The building is slated to open as the new home of the PLC in 2021, he said.
“We have always known, due to its unique history, that the building was worth saving. The question was whether we could afford to save the building while being good stewards of taxpayer dollars,” Rivera said, adding that the district will do both by saving the school building.
Rivera said the grammar school building will now return to its intended use: educating Marietta’s students.
“We intend to utilize the existing 16,000 square feet building to establish 12 to 14 classrooms, (a) cafeteria and staff offices. Classrooms will include 21st century technology, equipped with interactive panels, student Chromebooks and STEM (science, technology, engineering and mathematics) resources,” Rivera said.
The building will also house a small exhibit “telling the story of the building,” he said.
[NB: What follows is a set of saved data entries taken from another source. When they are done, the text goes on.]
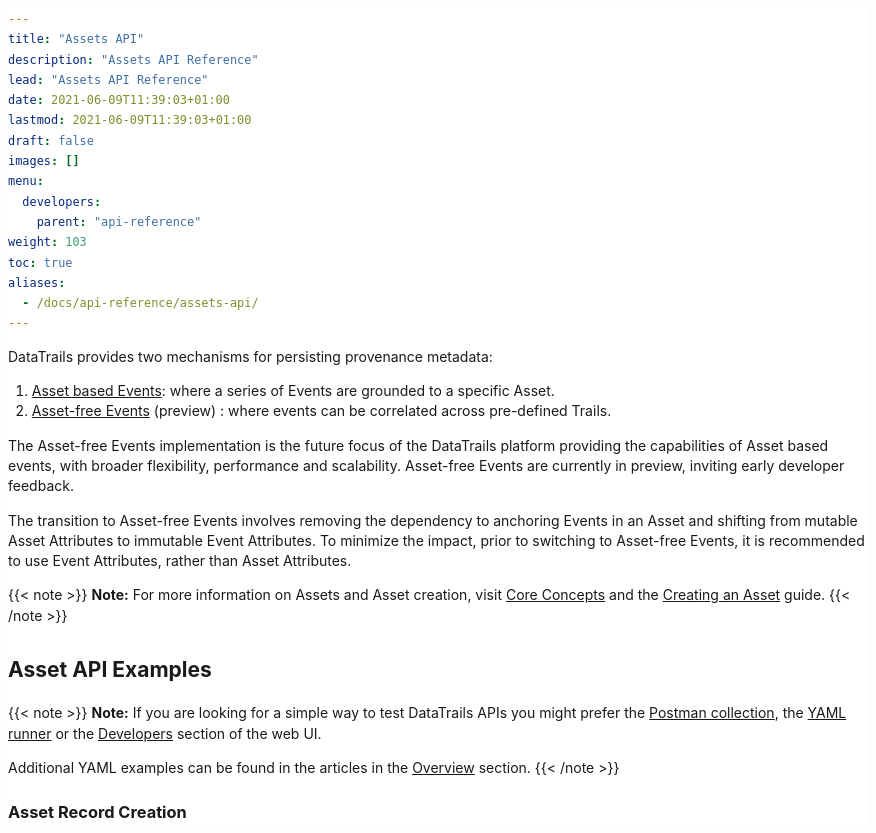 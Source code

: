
 ```yaml
---
title: "Assets API"
description: "Assets API Reference"
lead: "Assets API Reference"
date: 2021-06-09T11:39:03+01:00
lastmod: 2021-06-09T11:39:03+01:00
draft: false
images: []
menu: 
  developers:
    parent: "api-reference"
weight: 103
toc: true
aliases: 
  - /docs/api-reference/assets-api/
---
```

DataTrails provides two mechanisms for persisting provenance metadata:

1. [Asset based Events](/developers/api-reference/asset-events-api): where a series of Events are grounded to a specific Asset.
1. [Asset-free Events](/developers/api-reference/events-api) (preview) : where events can be correlated across pre-defined Trails.

The Asset-free Events implementation is the future focus of the DataTrails platform providing the capabilities of Asset based events, with broader flexibility, performance and scalability.
Asset-free Events are currently in preview, inviting early developer feedback.

The transition to Asset-free Events involves removing the dependency to anchoring Events in an Asset and shifting from mutable Asset Attributes to immutable Event Attributes.
To minimize the impact, prior to switching to Asset-free Events, it is recommended to use Event Attributes, rather than Asset Attributes.

{{< note >}}
**Note:** For more information on Assets and Asset creation, visit [Core Concepts](/platform/overview/core-concepts/#assets) and the [Creating an Asset](/platform/overview/creating-an-asset/) guide.
{{< /note >}}

## Asset API Examples

{{< note >}}
**Note:** If you are looking for a simple way to test DataTrails APIs you might prefer the [Postman collection](https://www.postman.com/datatrails-inc/workspace/datatrails-public/overview), the [YAML runner](/developers/yaml-reference/story-runner-components/) or the [Developers](https://app.datatrails.ai) section of the web UI.

Additional YAML examples can be found in the articles in the [Overview](/platform/overview/introduction/) section.
{{< /note >}}

### Asset Record Creation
The museum, on the other hand, will explore the history of Marietta City Schools from 1892 to present, including the days of segregation, he said.
On Tuesday, Rivera will recommend that the school board give its blessing for the updated project, which he said will authorize the district to move forward in hiring architects and engineers to start planning. He said costs for the entire project are not yet known, but the district intends to use money from the sale of the Allgood Elementary property and central Howard Street office, as well as money from an $8.5 million building fund.
He also said, because the grammar school renovation plans will include classrooms, the renovations may be eligible for money from a special, voter-approved 1% sales tax for education. If not, Rivera said, the building fund will cover any renovation expenses.
Felecca Wilson Taylor, 72, a lifelong resident of Marietta, said she fought long and hard to have the grammar school building saved. Wilson Taylor, whose mother the school’s Hattie Wilson Library was named after, said Rivera’s announcement is welcome in a culture of “raze and pave.”
“It’s push it over (and) build something new. If it falls over, push it over again and build something new that looks like what we had, rather than renovate it,” she said. “The fact that the building is going to be saved is great and that the new building is going to replicate the old high school is even better.”
Wilson Taylor said she would have liked to see an entire building dedicated as a museum but understands the district has to use taxpayer money as efficiently as possible.
Rivera said he also plans to recommend that the district approve a formal agreement for with KSU to develop the museum. That contract will cost the district $48,400 and include fees for curatorial, research, oral history, design and project management services. Rivera said the contract will be paid for with donations.
Catherine Lewis, assistant vice president of KSU’s Department of Museums, Archives and Rare Books, said the grammar school serves as an “anchor in the community,” and a decision to tear it down would also “tear the fabric of a community apart.”
“The idea of preserving this school ... is a win-win for everyone,” Lewis said. “If you live in this community and you went to that school, you get to see it sort of revitalized. If you’re new to the community, you really come to know the significance of the history.”